– Солдаты поддались на слова сына Агрия. А Темен, царь аргосцев, даже своих воинов собрал, и они отплыли. Агамемнон за ними своих коринфян послал и верных ему микенцев. Те нагнали аргосцев, потопили два пентеконтора и остальных обратно вернули. После чего Агамемнон устроил публичную казнь Терсита сына Агрия. Тех, кто продолжал возмущаться, на месте убивали коринфяне и микенцы. Ахилл, той ночью сожгли мы на кострах более сотни воинов! Не после всякой битвы с троянцами такие потери у нас были! – в голосе Патрокла слышалось искреннее возмущение. Погибнуть от руки врага – это честь. Но мало что сравнится в бесславии, чем падение от руки своих. – А потом долго каялись Темен и оставшиеся аргосцы перед Агамемноном и перед всей армией за содеянное. И после этого послал царь своих людей сюда, чтобы забрать твою пленницу, а когда отказались мы ее отдать, явился сам.
Илья завертел головой – нет ли поблизости Яна? Совет опытного товарища ему бы сейчас не помешал. С другой стороны, Илья и так знал, что скажет ему Ян. Брисейда была нужна раньше, чтобы послужить поводом к отказу Ахилла сражаться за Агамемнона. Сейчас, когда мирмидоны больше не участвуют в боях, цель достигнута, и пленница больше не нужна.

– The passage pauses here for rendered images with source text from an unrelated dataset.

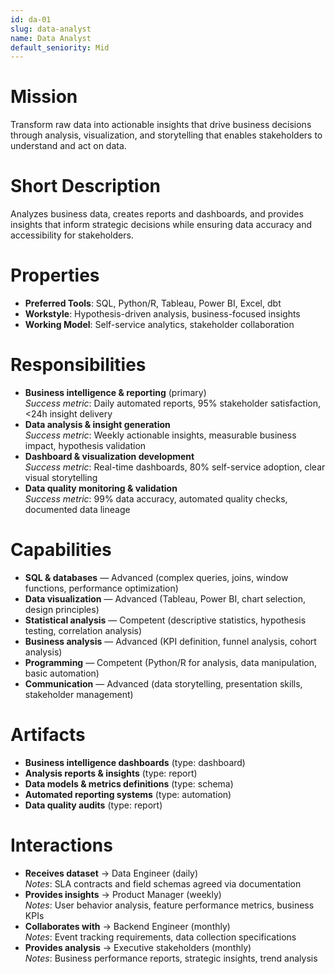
 ```yaml
---
id: da-01
slug: data-analyst
name: Data Analyst
default_seniority: Mid
---
```


# Mission
Transform raw data into actionable insights that drive business decisions through analysis, visualization, and storytelling that enables stakeholders to understand and act on data.

# Short Description
Analyzes business data, creates reports and dashboards, and provides insights that inform strategic decisions while ensuring data accuracy and accessibility for stakeholders.

# Properties
- **Preferred Tools**: SQL, Python/R, Tableau, Power BI, Excel, dbt
- **Workstyle**: Hypothesis-driven analysis, business-focused insights
- **Working Model**: Self-service analytics, stakeholder collaboration

# Responsibilities
- **Business intelligence & reporting** (primary)  
  *Success metric*: Daily automated reports, 95% stakeholder satisfaction, <24h insight delivery
- **Data analysis & insight generation**  
  *Success metric*: Weekly actionable insights, measurable business impact, hypothesis validation
- **Dashboard & visualization development**  
  *Success metric*: Real-time dashboards, 80% self-service adoption, clear visual storytelling
- **Data quality monitoring & validation**  
  *Success metric*: 99% data accuracy, automated quality checks, documented data lineage

# Capabilities
- **SQL & databases** — Advanced (complex queries, joins, window functions, performance optimization)
- **Data visualization** — Advanced (Tableau, Power BI, chart selection, design principles)
- **Statistical analysis** — Competent (descriptive statistics, hypothesis testing, correlation analysis)
- **Business analysis** — Advanced (KPI definition, funnel analysis, cohort analysis)
- **Programming** — Competent (Python/R for analysis, data manipulation, basic automation)
- **Communication** — Advanced (data storytelling, presentation skills, stakeholder management)

# Artifacts
- **Business intelligence dashboards** (type: dashboard)
- **Analysis reports & insights** (type: report)
- **Data models & metrics definitions** (type: schema)
- **Automated reporting systems** (type: automation)
- **Data quality audits** (type: report)

# Interactions
- **Receives dataset** → Data Engineer (daily)  
  *Notes*: SLA contracts and field schemas agreed via documentation
- **Provides insights** → Product Manager (weekly)  
  *Notes*: User behavior analysis, feature performance metrics, business KPIs
- **Collaborates with** → Backend Engineer (monthly)  
  *Notes*: Event tracking requirements, data collection specifications
- **Provides analysis** → Executive stakeholders (monthly)  
  *Notes*: Business performance reports, strategic insights, trend analysis

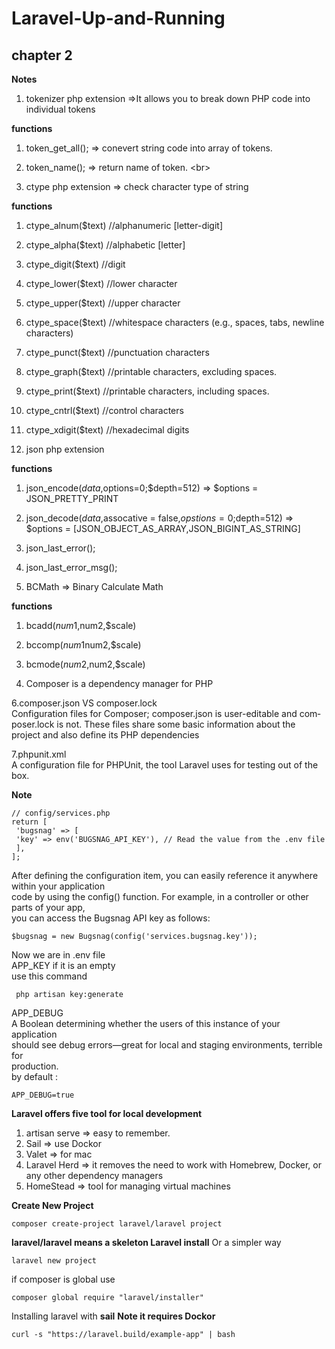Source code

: # Laravel-Up-and-Running
## chapter 2
**Notes**
1. tokenizer php extension =>It allows you to break down PHP code into individual tokens 

**functions**  
1. token_get_all(); => conevert string code into array of tokens.
2. token_name(); => return name of token.
<br\>


2. ctype php extension => check character type of string
   
**functions**
1. ctype_alnum($text) //alphanumeric [letter-digit]     
2. ctype_alpha($text) //alphabetic [letter]
3. ctype_digit($text) //digit
4. ctype_lower($text) //lower character
5. ctype_upper($text) //upper character
6. ctype_space($text) //whitespace characters (e.g., spaces, tabs, newline characters)
7. ctype_punct($text) //punctuation characters
8. ctype_graph($text) //printable characters, excluding spaces.
9. ctype_print($text) //printable characters, including spaces.
10. ctype_cntrl($text) //control characters
11. ctype_xdigit($text) //hexadecimal digits


3. json php extension

**functions**
1. json_encode($data,$options=0;$depth=512) => $options = JSON_PRETTY_PRINT
2. json_decode($data,$assocative = false,$opstions=0;$depth=512) => $options = [JSON_OBJECT_AS_ARRAY,JSON_BIGINT_AS_STRING]
3. json_last_error();
4. json_last_error_msg();

4. BCMath => Binary Calculate Math

**functions**

1. bcadd($num1,$num2,$scale)
2. bccomp($num1$num2,$scale)
2. bcmode($num2,$num2,$scale)

5. Composer is a dependency manager for PHP
   
6.composer.json VS composer.lock <br/>
Configuration files for Composer; composer.json is user-editable and com‐
poser.lock is not. These files share some basic information about the project and
also define its PHP dependencies   

7.phpunit.xml <br/>
A configuration file for PHPUnit, the tool Laravel uses for testing out of the box.

**Note**
```
// config/services.php
return [
 'bugsnag' => [
 'key' => env('BUGSNAG_API_KEY'), // Read the value from the .env file
 ],
];
```
After defining the configuration item, you can easily reference it anywhere within your application <br/>
code by using the config() function. For example, in a controller or other parts of your app,<br/>
you can access the Bugsnag API key as follows:
```
$bugsnag = new Bugsnag(config('services.bugsnag.key'));

```
Now we are in .env file <br/>
APP_KEY if it is an empty <br/>
use this command
```
 php artisan key:generate
```
APP_DEBUG <br/>
A Boolean determining whether the users of this instance of your application <br/>
should see debug errors—great for local and staging environments, terrible for <br/>
production. <br/>
by default : 
```
APP_DEBUG=true

```

**Laravel offers five tool for local development**
1. artisan serve => easy to remember.
2. Sail => use Dockor
3. Valet => for mac
4. Laravel Herd => it removes the need to work with Homebrew, Docker, or any other dependency managers
5. HomeStead => tool for managing virtual machines

**Create New Project**
```
composer create-project laravel/laravel project
```
**laravel/laravel means a skeleton Laravel install**
Or a simpler way
```
laravel new project
```
if composer is global use
```
composer global require "laravel/installer"
```
Installing laravel with **sail**
**Note it requires Dockor**
```
curl -s "https://laravel.build/example-app" | bash
```
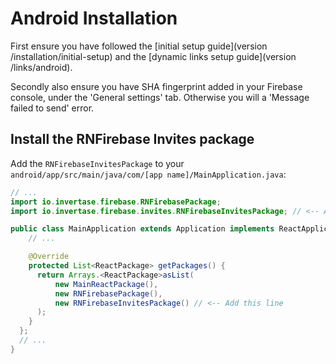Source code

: # Android Installation

First ensure you have followed the [initial setup guide](version /installation/initial-setup) and the [dynamic links setup guide](version /links/android).

Secondly also ensure you have SHA fingerprint added in your Firebase console, under the 'General settings' tab. Otherwise you will a 'Message failed to send' error.

## Install the RNFirebase Invites package

Add the `RNFirebaseInvitesPackage` to your `android/app/src/main/java/com/[app name]/MainApplication.java`:

```java
// ...
import io.invertase.firebase.RNFirebasePackage;
import io.invertase.firebase.invites.RNFirebaseInvitesPackage; // <-- Add this line

public class MainApplication extends Application implements ReactApplication {
    // ...

    @Override
    protected List<ReactPackage> getPackages() {
      return Arrays.<ReactPackage>asList(
          new MainReactPackage(),
          new RNFirebasePackage(),
          new RNFirebaseInvitesPackage() // <-- Add this line
      );
    }
  };
  // ...
}
```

Всё логично, всё правильно – но что-то мешало Илье как ни в чем не развернуться и скрыться в шатре Ахилла. И не только жалость к девчонке. Мешала совесть, уже и так стонущая под тяжестью вины за собственную нерешительность в истории с пиратами.
Ну, что ж, ошибки совершают именно для того, чтобы позже их не повторять. А наступать на одни и те же грабли два раза подряд он не собирается. Илья решительно расправил плечи и направился к шатру Агамемнона.
Напряжённо размышляющий о том, что будет делать, когда дойдёт до шатра царя – не станет же с мечом в руках в одиночку отбивать девочку? – Илья не сразу заметил, что лагерь греческой армии словно опустел. Настороженно осмотрелся – может, сейчас в самом разгаре очередная битва с троянцами?
– Вчера после битвы наши почему-то не смогли договориться с троянцами о том, чтобы, как принято, ночью беспрепятственно собрать и похоронить своих павших. Теперь Агамемнон опасается мести врага и потому согнал всех на сооружение рва и насыпи.
– Ай! – вскрикнул Илья и схватился за обожженное внезапной болью предплечье. Кожу рассекала глубокая царапина.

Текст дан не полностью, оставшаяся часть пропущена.